• WHAT THIS TASK INVOLVES
Retype every record that appears below, unchanged.

BEGIN

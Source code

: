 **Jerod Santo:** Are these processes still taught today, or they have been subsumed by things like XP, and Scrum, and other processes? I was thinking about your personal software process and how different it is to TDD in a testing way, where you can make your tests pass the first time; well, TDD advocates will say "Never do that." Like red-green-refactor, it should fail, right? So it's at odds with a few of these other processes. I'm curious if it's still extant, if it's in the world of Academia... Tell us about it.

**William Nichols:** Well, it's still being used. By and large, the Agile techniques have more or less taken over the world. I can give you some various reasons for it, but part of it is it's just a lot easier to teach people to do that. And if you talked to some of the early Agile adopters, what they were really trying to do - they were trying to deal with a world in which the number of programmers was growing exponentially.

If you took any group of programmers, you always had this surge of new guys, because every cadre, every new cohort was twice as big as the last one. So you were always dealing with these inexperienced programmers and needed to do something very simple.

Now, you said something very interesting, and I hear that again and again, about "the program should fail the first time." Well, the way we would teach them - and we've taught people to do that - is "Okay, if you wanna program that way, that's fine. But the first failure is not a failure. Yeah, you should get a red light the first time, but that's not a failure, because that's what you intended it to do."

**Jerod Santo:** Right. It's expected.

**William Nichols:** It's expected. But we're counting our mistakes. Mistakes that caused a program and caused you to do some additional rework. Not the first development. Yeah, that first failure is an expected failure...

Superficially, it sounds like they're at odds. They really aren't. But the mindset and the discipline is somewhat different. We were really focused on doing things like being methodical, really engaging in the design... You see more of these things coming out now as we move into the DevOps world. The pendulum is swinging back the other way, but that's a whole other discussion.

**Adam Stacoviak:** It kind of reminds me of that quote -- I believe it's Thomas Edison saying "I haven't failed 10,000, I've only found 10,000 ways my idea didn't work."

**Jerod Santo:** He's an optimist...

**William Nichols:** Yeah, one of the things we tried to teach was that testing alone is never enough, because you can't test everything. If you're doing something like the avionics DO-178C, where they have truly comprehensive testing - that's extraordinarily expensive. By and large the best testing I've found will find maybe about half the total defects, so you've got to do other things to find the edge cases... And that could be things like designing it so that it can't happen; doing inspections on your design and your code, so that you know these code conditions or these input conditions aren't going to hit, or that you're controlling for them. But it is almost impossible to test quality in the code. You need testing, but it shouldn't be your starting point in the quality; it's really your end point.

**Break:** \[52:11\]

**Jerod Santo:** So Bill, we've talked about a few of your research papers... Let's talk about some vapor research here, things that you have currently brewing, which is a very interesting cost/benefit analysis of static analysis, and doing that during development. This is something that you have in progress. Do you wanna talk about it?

END

• EXPECTED ANSWER
Source code

: **Jerod Santo:** Are these processes still taught today, or they have been subsumed by things like XP, and Scrum, and other processes? I was thinking about your personal software process and how different it is to TDD in a testing way, where you can make your tests pass the first time; well, TDD advocates will say "Never do that." Like red-green-refactor, it should fail, right? So it's at odds with a few of these other processes. I'm curious if it's still extant, if it's in the world of Academia... Tell us about it.

**William Nichols:** Well, it's still being used. By and large, the Agile techniques have more or less taken over the world. I can give you some various reasons for it, but part of it is it's just a lot easier to teach people to do that. And if you talked to some of the early Agile adopters, what they were really trying to do - they were trying to deal with a world in which the number of programmers was growing exponentially.

If you took any group of programmers, you always had this surge of new guys, because every cadre, every new cohort was twice as big as the last one. So you were always dealing with these inexperienced programmers and needed to do something very simple.

Now, you said something very interesting, and I hear that again and again, about "the program should fail the first time." Well, the way we would teach them - and we've taught people to do that - is "Okay, if you wanna program that way, that's fine. But the first failure is not a failure. Yeah, you should get a red light the first time, but that's not a failure, because that's what you intended it to do."

**Jerod Santo:** Right. It's expected.

**William Nichols:** It's expected. But we're counting our mistakes. Mistakes that caused a program and caused you to do some additional rework. Not the first development. Yeah, that first failure is an expected failure...

Superficially, it sounds like they're at odds. They really aren't. But the mindset and the discipline is somewhat different. We were really focused on doing things like being methodical, really engaging in the design... You see more of these things coming out now as we move into the DevOps world. The pendulum is swinging back the other way, but that's a whole other discussion.

**Adam Stacoviak:** It kind of reminds me of that quote -- I believe it's Thomas Edison saying "I haven't failed 10,000, I've only found 10,000 ways my idea didn't work."

**Jerod Santo:** He's an optimist...

**William Nichols:** Yeah, one of the things we tried to teach was that testing alone is never enough, because you can't test everything. If you're doing something like the avionics DO-178C, where they have truly comprehensive testing - that's extraordinarily expensive. By and large the best testing I've found will find maybe about half the total defects, so you've got to do other things to find the edge cases... And that could be things like designing it so that it can't happen; doing inspections on your design and your code, so that you know these code conditions or these input conditions aren't going to hit, or that you're controlling for them. But it is almost impossible to test quality in the code. You need testing, but it shouldn't be your starting point in the quality; it's really your end point.

**Break:** \[52:11\]

**Jerod Santo:** So Bill, we've talked about a few of your research papers... Let's talk about some vapor research here, things that you have currently brewing, which is a very interesting cost/benefit analysis of static analysis, and doing that during development. This is something that you have in progress. Do you wanna talk about it?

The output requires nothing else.